Wednesday, October 1, 2014

Blog for great Justice.

I was a huge fan of the Justice League of America in the old days.



Okay, not that old---that issue of The Brave and the Bold, which was the first comic to feature the Justice League, goes back to 1960; your man Fred was not born yet. Although when I got to collecting later in life I did buy a lot of the 1960s JLAs. Interesting to note that DC's two big powerhouses, Batman and Superman, were seldom seen on the covers in the early years of the book, even though they were members of the club. The editors of the Batman and Superman titles didn't want to lose sales to JLA, so they asked that their guys be kept off or kept small on the JLA cover.

Anyway, when I got the iBooks app I got a free download, and being a retired dork who sold his comics years ago, I almost resisted the temptation to see the new iteration of the JL (no more A---they'll justice you wherever you go). But I gave in.


A lot of comics readers like to make fun of the old Silver Age DC books, and it's true that they were written for children, and also that under the Comics Code Authority rules there was a lot of dopiness in the comics. And, obviously, comic art style was less concerned with anatomical correctness in those days, and the authors less concerned with character development. But most of the time the comics were non-goofy. The Justice League of America faced serious threats. Starro, pictured above, was a big starfish, yes, but he was a perfect 1950's-era movie monster of the type Jack Kirby was cranking out for Marvel at the time, threatening on his own as a big bastard but also capable of spawning gazillions of starfish that would latch on to humans and control their minds.

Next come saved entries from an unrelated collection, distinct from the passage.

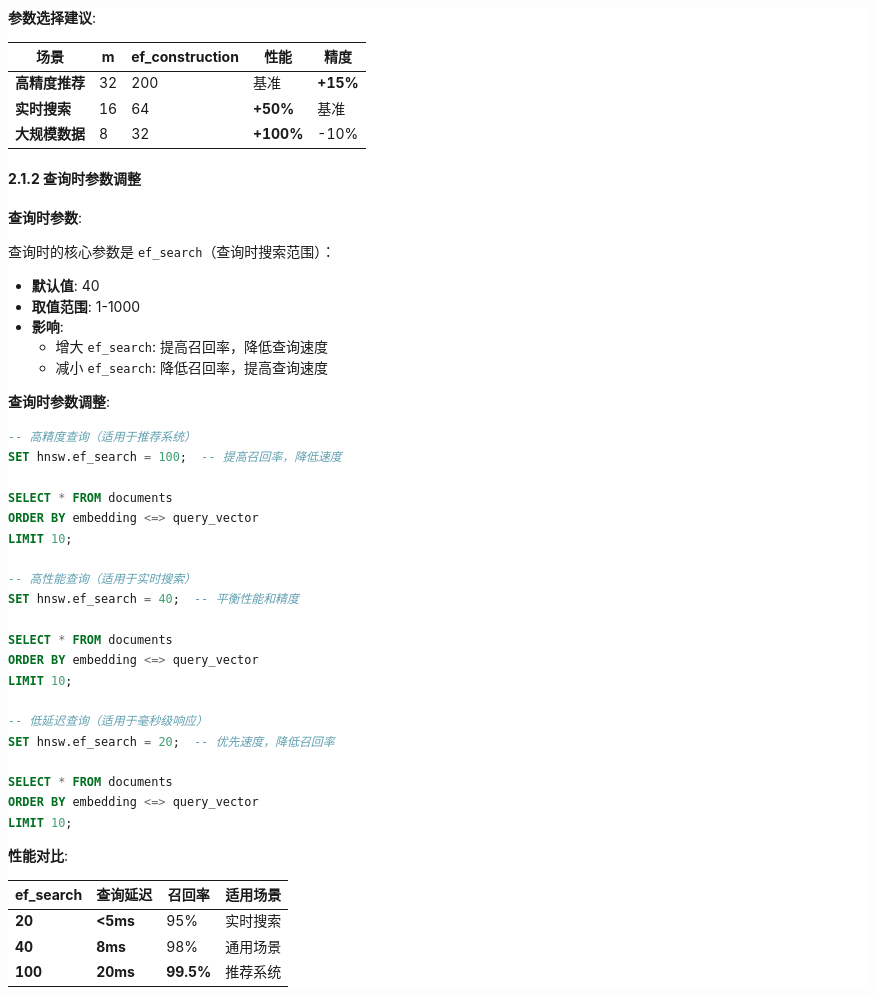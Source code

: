 **参数选择建议**:

| 场景           | m   | ef_construction | 性能      | 精度     |
| -------------- | --- | --------------- | --------- | -------- |
| **高精度推荐** | 32  | 200             | 基准      | **+15%** |
| **实时搜索**   | 16  | 64              | **+50%**  | 基准     |
| **大规模数据** | 8   | 32              | **+100%** | -10%     |

#### 2.1.2 查询时参数调整

**查询时参数**:

查询时的核心参数是 `ef_search`（查询时搜索范围）：

- **默认值**: 40
- **取值范围**: 1-1000
- **影响**:
  - 增大 `ef_search`: 提高召回率，降低查询速度
  - 减小 `ef_search`: 降低召回率，提高查询速度

**查询时参数调整**:

```sql
-- 高精度查询（适用于推荐系统）
SET hnsw.ef_search = 100;  -- 提高召回率，降低速度

SELECT * FROM documents
ORDER BY embedding <=> query_vector
LIMIT 10;

-- 高性能查询（适用于实时搜索）
SET hnsw.ef_search = 40;  -- 平衡性能和精度

SELECT * FROM documents
ORDER BY embedding <=> query_vector
LIMIT 10;

-- 低延迟查询（适用于毫秒级响应）
SET hnsw.ef_search = 20;  -- 优先速度，降低召回率

SELECT * FROM documents
ORDER BY embedding <=> query_vector
LIMIT 10;
```

**性能对比**:

| ef_search | 查询延迟 | 召回率    | 适用场景 |
| --------- | -------- | --------- | -------- |
| **20**    | **<5ms** | 95%       | 实时搜索 |
| **40**    | **8ms**  | 98%       | 通用场景 |
| **100**   | **20ms** | **99.5%** | 推荐系统 |
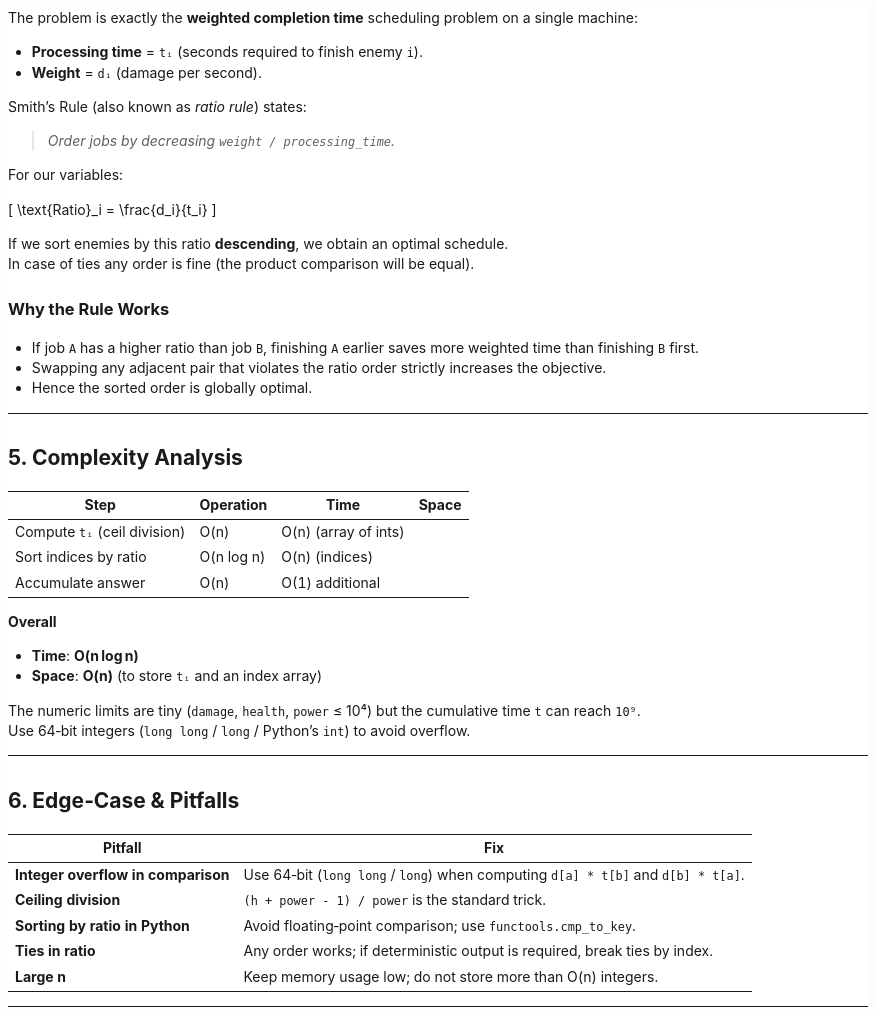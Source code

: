 The problem is exactly the **weighted completion time** scheduling problem on a single machine:

- **Processing time** = `tᵢ` (seconds required to finish enemy `i`).  
- **Weight** = `dᵢ` (damage per second).

Smith’s Rule (also known as *ratio rule*) states:

> *Order jobs by decreasing `weight / processing_time`.*

For our variables:

\[
\text{Ratio}_i = \frac{d_i}{t_i}
\]

If we sort enemies by this ratio **descending**, we obtain an optimal schedule.  
In case of ties any order is fine (the product comparison will be equal).

### Why the Rule Works  
- If job `A` has a higher ratio than job `B`, finishing `A` earlier saves more weighted time than finishing `B` first.  
- Swapping any adjacent pair that violates the ratio order strictly increases the objective.  
- Hence the sorted order is globally optimal.

---

## 5. Complexity Analysis <a name="complexity-analysis"></a>

| Step | Operation | Time | Space |
|------|-----------|------|-------|
| Compute `tᵢ` (ceil division) | O(n) | O(n) (array of ints) |
| Sort indices by ratio | O(n log n) | O(n) (indices) |
| Accumulate answer | O(n) | O(1) additional |

**Overall**  
- **Time**: **O(n log n)**  
- **Space**: **O(n)** (to store `tᵢ` and an index array)

The numeric limits are tiny (`damage`, `health`, `power` ≤ 10⁴) but the cumulative time `t` can reach `10⁹`.  
Use 64‑bit integers (`long long` / `long` / Python’s `int`) to avoid overflow.

---

## 6. Edge‑Case & Pitfalls <a name="edge-case--pitfalls"></a>

| Pitfall | Fix |
|---------|-----|
| **Integer overflow in comparison** | Use 64‑bit (`long long` / `long`) when computing `d[a] * t[b]` and `d[b] * t[a]`. |
| **Ceiling division** | `(h + power - 1) / power` is the standard trick. |
| **Sorting by ratio in Python** | Avoid floating‑point comparison; use `functools.cmp_to_key`. |
| **Ties in ratio** | Any order works; if deterministic output is required, break ties by index. |
| **Large n** | Keep memory usage low; do not store more than O(n) integers. |

---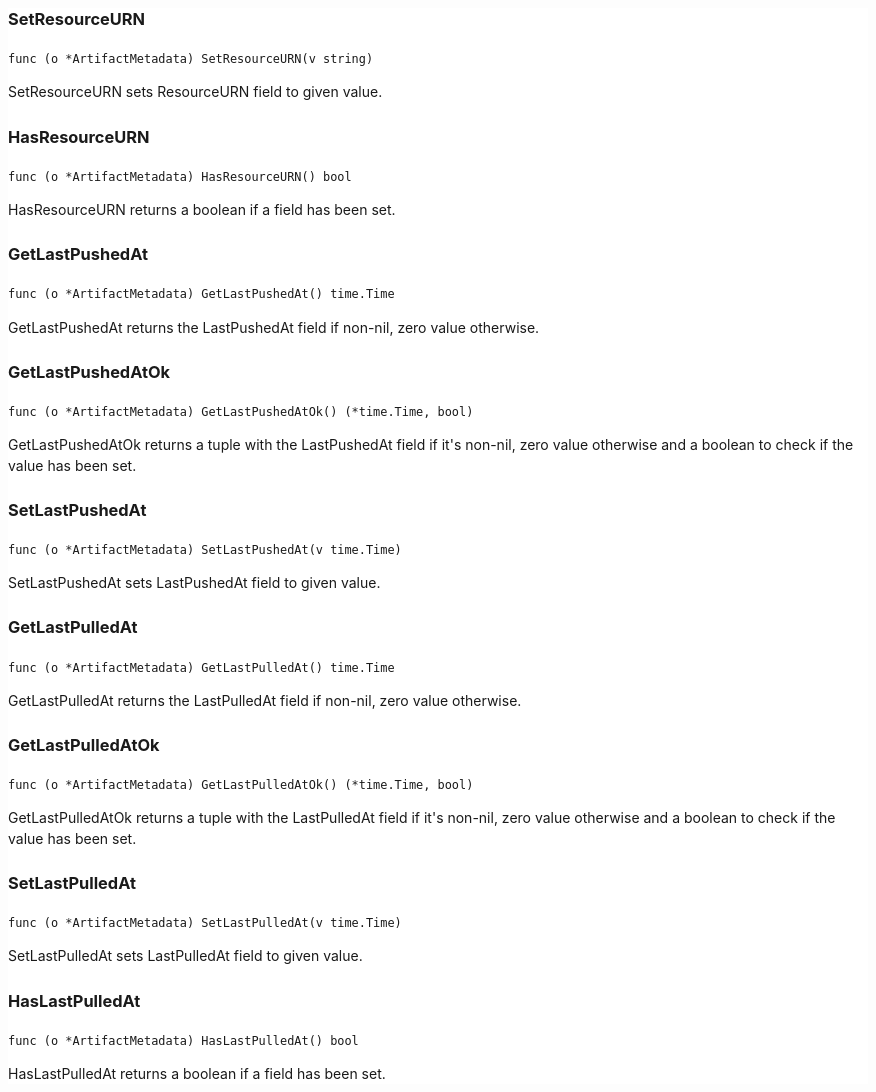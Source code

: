 ### SetResourceURN

`func (o *ArtifactMetadata) SetResourceURN(v string)`

SetResourceURN sets ResourceURN field to given value.

### HasResourceURN

`func (o *ArtifactMetadata) HasResourceURN() bool`

HasResourceURN returns a boolean if a field has been set.

### GetLastPushedAt

`func (o *ArtifactMetadata) GetLastPushedAt() time.Time`

GetLastPushedAt returns the LastPushedAt field if non-nil, zero value otherwise.

### GetLastPushedAtOk

`func (o *ArtifactMetadata) GetLastPushedAtOk() (*time.Time, bool)`

GetLastPushedAtOk returns a tuple with the LastPushedAt field if it's non-nil, zero value otherwise
and a boolean to check if the value has been set.

### SetLastPushedAt

`func (o *ArtifactMetadata) SetLastPushedAt(v time.Time)`

SetLastPushedAt sets LastPushedAt field to given value.


### GetLastPulledAt

`func (o *ArtifactMetadata) GetLastPulledAt() time.Time`

GetLastPulledAt returns the LastPulledAt field if non-nil, zero value otherwise.

### GetLastPulledAtOk

`func (o *ArtifactMetadata) GetLastPulledAtOk() (*time.Time, bool)`

GetLastPulledAtOk returns a tuple with the LastPulledAt field if it's non-nil, zero value otherwise
and a boolean to check if the value has been set.

### SetLastPulledAt

`func (o *ArtifactMetadata) SetLastPulledAt(v time.Time)`

SetLastPulledAt sets LastPulledAt field to given value.

### HasLastPulledAt

`func (o *ArtifactMetadata) HasLastPulledAt() bool`

HasLastPulledAt returns a boolean if a field has been set.
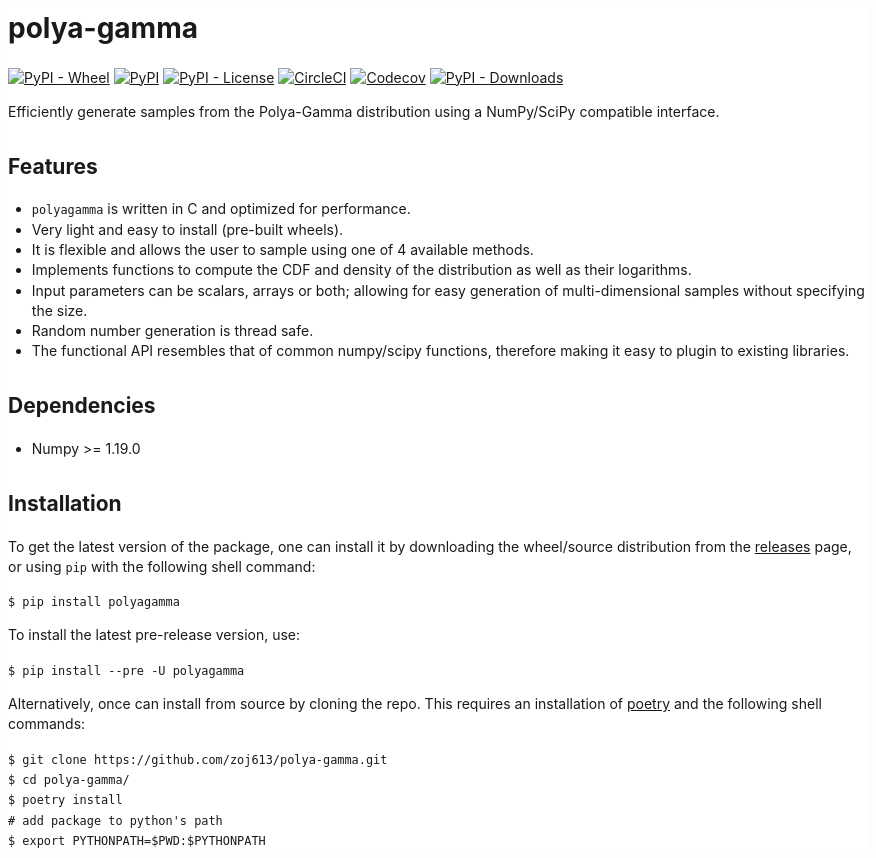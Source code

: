 # polya-gamma
[![PyPI - Wheel][4]](https://pypi.org/project/polyagamma/#files)
[![PyPI][5]](https://pypi.org/project/polyagamma/#history)
[![PyPI - License][6]](https://github.com/zoj613/polyagamma/blob/main/LICENSE)
[![CircleCI][7]](https://circleci.com/gh/zoj613/polyagamma/)
[![Codecov][8]](https://codecov.io/gh/zoj613/polyagamma/)
[![PyPI - Downloads][9]](https://pypistats.org/packages/polyagamma)


Efficiently generate samples from the Polya-Gamma distribution using a NumPy/SciPy compatible interface.


## Features
- `polyagamma` is written in C and optimized for performance.
- Very light and easy to install (pre-built wheels).
- It is flexible and allows the user to sample using one of 4 available methods.
- Implements functions to compute the CDF and density of the distribution as well
  as their logarithms.
- Input parameters can be scalars, arrays or both; allowing for easy generation
of multi-dimensional samples without specifying the size.
- Random number generation is thread safe.
- The functional API resembles that of common numpy/scipy functions, therefore making it easy to plugin to
existing libraries.



## Dependencies
- Numpy >= 1.19.0


## Installation
To get the latest version of the package, one can install it by downloading the wheel/source distribution 
from the [releases][3] page, or using `pip` with the following shell command:
```shell
$ pip install polyagamma
```
To install the latest pre-release version, use:
```shell
$ pip install --pre -U polyagamma
```
Alternatively, once can install from source by cloning the repo. This requires an installation of [poetry][2]
and the following shell commands:
```shell
$ git clone https://github.com/zoj613/polya-gamma.git
$ cd polya-gamma/
$ poetry install
# add package to python's path
$ export PYTHONPATH=$PWD:$PYTHONPATH 
```


[1]: ./examples/c_polyagamma.c
[2]: https://python-poetry.org/docs/pyproject/
[3]: https://github.com/zoj613/polyagamma/releases
[4]: https://img.shields.io/pypi/wheel/polyagamma?style=flat-square
[5]: https://img.shields.io/github/v/release/zoj613/polyagamma?include_prereleases&style=flat-square
[6]: https://img.shields.io/pypi/l/polyagamma?style=flat-square
[7]: https://img.shields.io/circleci/build/github/zoj613/polyagamma/main?style=flat-square
[8]: https://img.shields.io/codecov/c/github/zoj613/polyagamma?style=flat-square
[9]: https://img.shields.io/pypi/dm/polyagamma?style=flat-square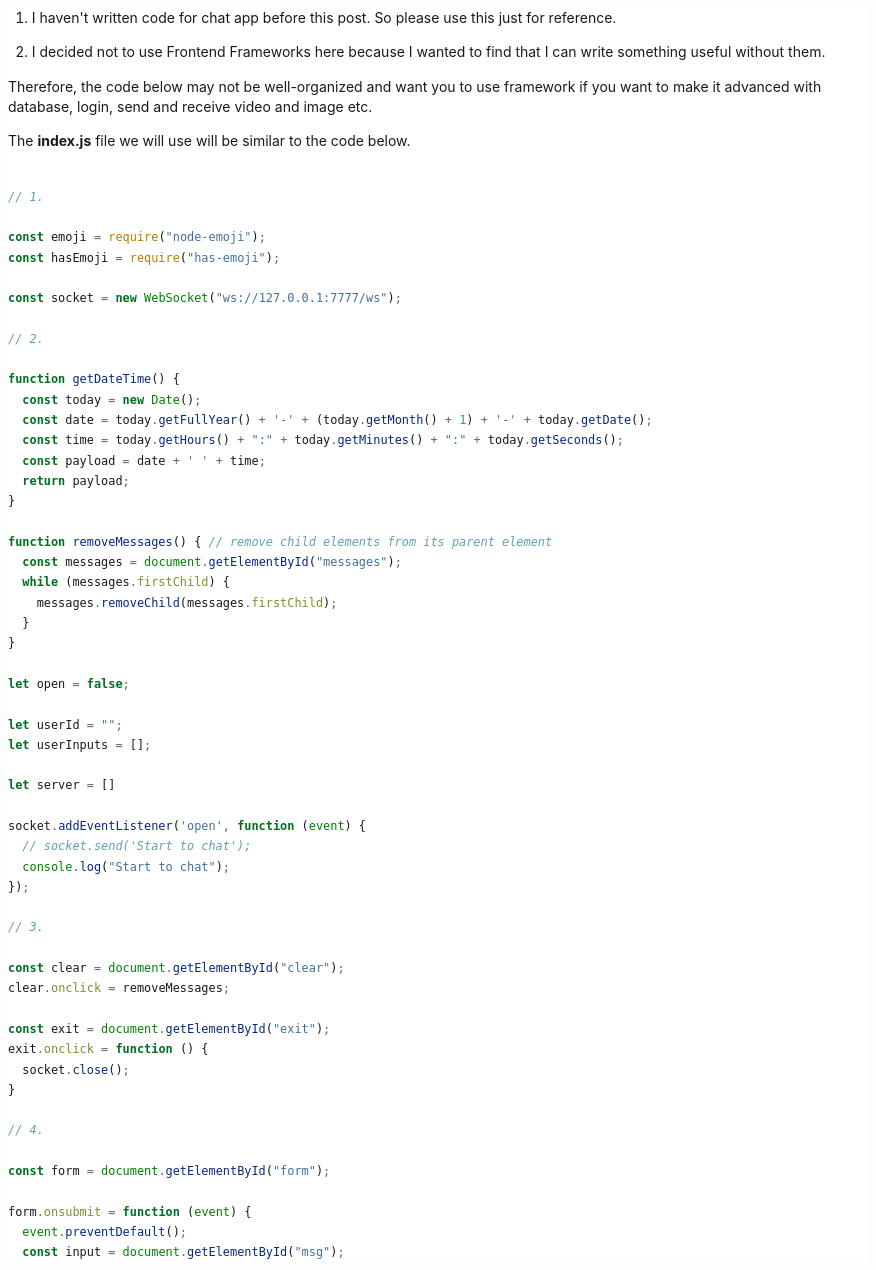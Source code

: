 1. I haven't written code for chat app before this post. So please use this just for reference.

2. I decided not to use Frontend Frameworks here because I wanted to find that I can write something useful without them.

Therefore, the code below may not be well-organized and want you to use framework if you want to make it advanced with database, login, send and receive video and image etc.

The **index.js** file we will use will be similar to the code below.

```js

// 1.

const emoji = require("node-emoji");
const hasEmoji = require("has-emoji");

const socket = new WebSocket("ws://127.0.0.1:7777/ws");

// 2.

function getDateTime() {
  const today = new Date();
  const date = today.getFullYear() + '-' + (today.getMonth() + 1) + '-' + today.getDate();
  const time = today.getHours() + ":" + today.getMinutes() + ":" + today.getSeconds();
  const payload = date + ' ' + time;
  return payload;
}

function removeMessages() { // remove child elements from its parent element
  const messages = document.getElementById("messages");
  while (messages.firstChild) {
    messages.removeChild(messages.firstChild);
  }
}

let open = false;

let userId = "";
let userInputs = [];

let server = []

socket.addEventListener('open', function (event) {
  // socket.send('Start to chat');
  console.log("Start to chat");
});

// 3.

const clear = document.getElementById("clear");
clear.onclick = removeMessages;

const exit = document.getElementById("exit");
exit.onclick = function () {
  socket.close();
}

// 4.

const form = document.getElementById("form");

form.onsubmit = function (event) {
  event.preventDefault();
  const input = document.getElementById("msg");

```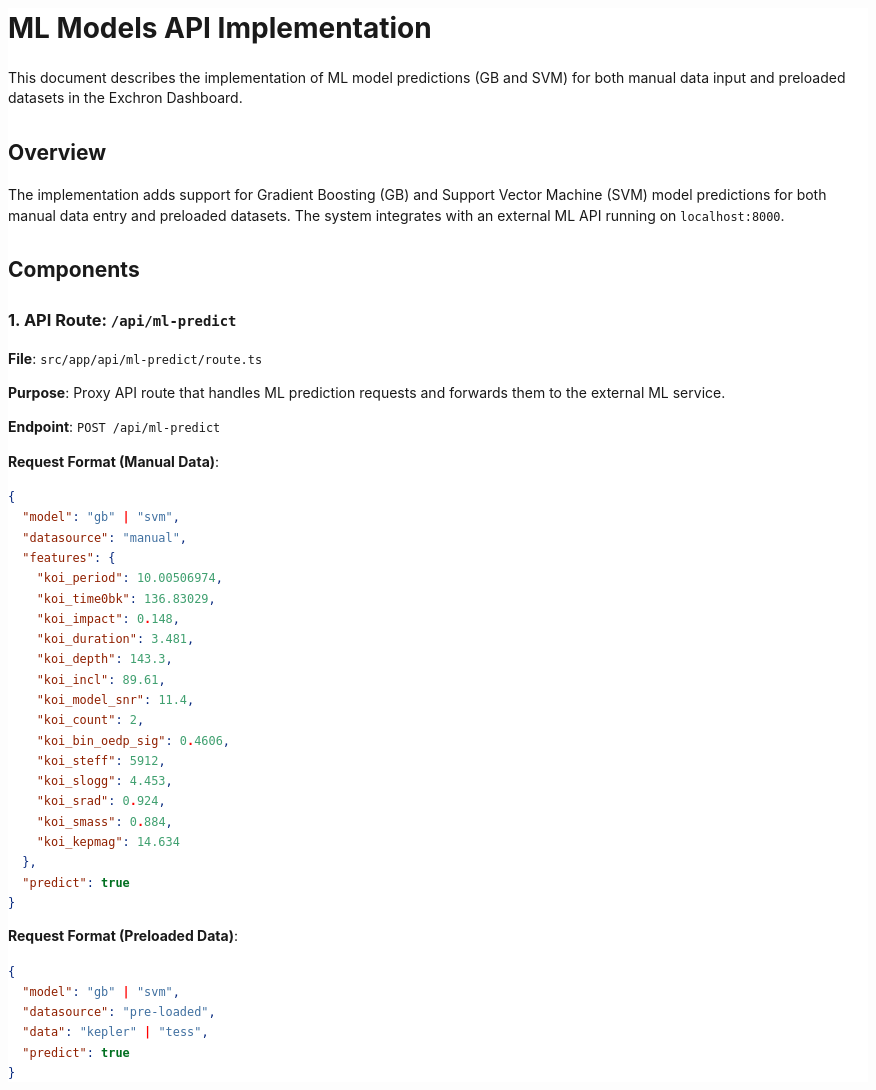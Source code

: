 # ML Models API Implementation

This document describes the implementation of ML model predictions (GB and SVM) for both manual data input and preloaded datasets in the Exchron Dashboard.

## Overview

The implementation adds support for Gradient Boosting (GB) and Support Vector Machine (SVM) model predictions for both manual data entry and preloaded datasets. The system integrates with an external ML API running on `localhost:8000`.

## Components

### 1. API Route: `/api/ml-predict`

**File**: `src/app/api/ml-predict/route.ts`

**Purpose**: Proxy API route that handles ML prediction requests and forwards them to the external ML service.

**Endpoint**: `POST /api/ml-predict`

**Request Format (Manual Data)**:
```json
{
  "model": "gb" | "svm",
  "datasource": "manual",
  "features": {
    "koi_period": 10.00506974,
    "koi_time0bk": 136.83029,
    "koi_impact": 0.148,
    "koi_duration": 3.481,
    "koi_depth": 143.3,
    "koi_incl": 89.61,
    "koi_model_snr": 11.4,
    "koi_count": 2,
    "koi_bin_oedp_sig": 0.4606,
    "koi_steff": 5912,
    "koi_slogg": 4.453,
    "koi_srad": 0.924,
    "koi_smass": 0.884,
    "koi_kepmag": 14.634
  },
  "predict": true
}
```

**Request Format (Preloaded Data)**:
```json
{
  "model": "gb" | "svm",
  "datasource": "pre-loaded",
  "data": "kepler" | "tess",
  "predict": true
}
```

The new Justice League book I downloaded, part of DC's 2011 "New 52" reboot, was in some regards better than I thought it would be. The characters are interesting. Wonder Woman, newly arrived from Paradise Island, is an alien to the human world, charming and lethal as a Greek mythological hero would be. Green Lantern's as cocky as a test pilot; the Flash (Barry Allen not dead anymore!) is a law-and-order guy at heart. Batman, of course, kicks butt, even though the others can't believe he does it without superpowers. And Superman is still the baddest boy in town.

But the irony is that the 1960 book, which was aimed at children, had some grown-ups in it; the new book does not. Comics today are supposedly aimed at adults, but the characters in them all seem to act more like surly fifteen-year-olds. In this first installment, the heroes spend a lot of time posing and physically assaulting one another. The military is after these new vigilantes, and has decided to shoot first and not bother with questions ever. The only people destroying more property than the military are the heroes. The villains are barely evident in this issue. Batman is the closest thing to a mature individual here---maybe he's seventeen.

My experience with policemen and our military is that those who actually work in dangerous situations do not spend their time in pissing contests, flexing their muscles, treating civilians like dirt. That's what movie cops and movie soldiers do. The real ones behave more like the original JLA, making personal issues invisible to deal with threats.

I developed some of these themes in my book Cobalt Agonistes, but I wrote with great affection. I spent an awful lot of my formative years and beyond reading comic books, and not because I was doing sociological research. It was because they were fun, they were escapism, and probably because I wanted to smash something. If I had discovered modern comics as a teen, I would have loved them, even with all the sex and soap opera stuff that goes on. Maybe especially the sex.